> **Data to process**
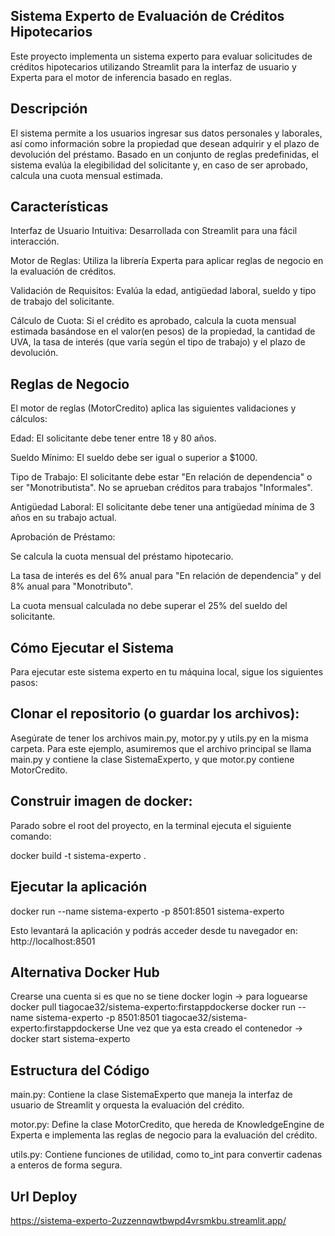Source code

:## Sistema Experto de Evaluación de Créditos Hipotecarios
Este proyecto implementa un sistema experto para evaluar solicitudes de créditos hipotecarios utilizando Streamlit para la interfaz de usuario y Experta para el motor de inferencia basado en reglas.

## Descripción
El sistema permite a los usuarios ingresar sus datos personales y laborales, así como información sobre la propiedad que desean adquirir y el plazo de devolución del préstamo. Basado en un conjunto de reglas predefinidas, el sistema evalúa la elegibilidad del solicitante y, en caso de ser aprobado, calcula una cuota mensual estimada.

## Características
Interfaz de Usuario Intuitiva: Desarrollada con Streamlit para una fácil interacción.

Motor de Reglas: Utiliza la librería Experta para aplicar reglas de negocio en la evaluación de créditos.

Validación de Requisitos: Evalúa la edad, antigüedad laboral, sueldo y tipo de trabajo del solicitante.

Cálculo de Cuota: Si el crédito es aprobado, calcula la cuota mensual estimada basándose en el valor(en pesos) de la propiedad, la cantidad de UVA, la tasa de interés (que varía según el tipo de trabajo) y el plazo de devolución.

## Reglas de Negocio
El motor de reglas (MotorCredito) aplica las siguientes validaciones y cálculos:

Edad: El solicitante debe tener entre 18 y 80 años.

Sueldo Mínimo: El sueldo debe ser igual o superior a $1000.

Tipo de Trabajo: El solicitante debe estar "En relación de dependencia" o ser "Monotributista". No se aprueban créditos para trabajos "Informales".

Antigüedad Laboral: El solicitante debe tener una antigüedad mínima de 3 años en su trabajo actual.

Aprobación de Préstamo:

Se calcula la cuota mensual del préstamo hipotecario.

La tasa de interés es del 6% anual para "En relación de dependencia" y del 8% anual para "Monotributo".

La cuota mensual calculada no debe superar el 25% del sueldo del solicitante.

## Cómo Ejecutar el Sistema
Para ejecutar este sistema experto en tu máquina local, sigue los siguientes pasos:

## Clonar el repositorio (o guardar los archivos):
Asegúrate de tener los archivos main.py, motor.py y utils.py en la misma carpeta. Para este ejemplo, asumiremos que el archivo principal se llama main.py y contiene la clase SistemaExperto, y que motor.py contiene MotorCredito.

## Construir imagen de docker:
Parado sobre el root del proyecto, en la terminal ejecuta el siguiente comando:

docker build -t sistema-experto .

## Ejecutar la aplicación
docker run --name sistema-experto -p 8501:8501 sistema-experto

Esto levantará la aplicación y podrás acceder desde tu navegador en:
http://localhost:8501

## Alternativa Docker Hub
Crearse una cuenta si es que no se tiene
docker login -> para loguearse
docker pull tiagocae32/sistema-experto:firstappdockerse
docker run --name sistema-experto -p 8501:8501 tiagocae32/sistema-experto:firstappdockerse
Une vez que ya esta creado el contenedor -> docker start sistema-experto

## Estructura del Código
main.py: Contiene la clase SistemaExperto que maneja la interfaz de usuario de Streamlit y orquesta la evaluación del crédito.

motor.py: Define la clase MotorCredito, que hereda de KnowledgeEngine de Experta e implementa las reglas de negocio para la evaluación del crédito.

utils.py: Contiene funciones de utilidad, como to_int para convertir cadenas a enteros de forma segura.

## Url Deploy
https://sistema-experto-2uzzennqwtbwpd4vrsmkbu.streamlit.app/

> **Task instructions**
Copy out the lines beginning at the one that contains "docker pull tiagocae32/sistema-experto:firstappdockerse". Stop at the final line of the data, and include it.

> **Exercise response**
docker pull tiagocae32/sistema-experto:firstappdockerse
docker run --name sistema-experto -p 8501:8501 tiagocae32/sistema-experto:firstappdockerse
Une vez que ya esta creado el contenedor -> docker start sistema-experto

## Estructura del Código
main.py: Contiene la clase SistemaExperto que maneja la interfaz de usuario de Streamlit y orquesta la evaluación del crédito.

motor.py: Define la clase MotorCredito, que hereda de KnowledgeEngine de Experta e implementa las reglas de negocio para la evaluación del crédito.

utils.py: Contiene funciones de utilidad, como to_int para convertir cadenas a enteros de forma segura.

## Url Deploy
https://sistema-experto-2uzzennqwtbwpd4vrsmkbu.streamlit.app/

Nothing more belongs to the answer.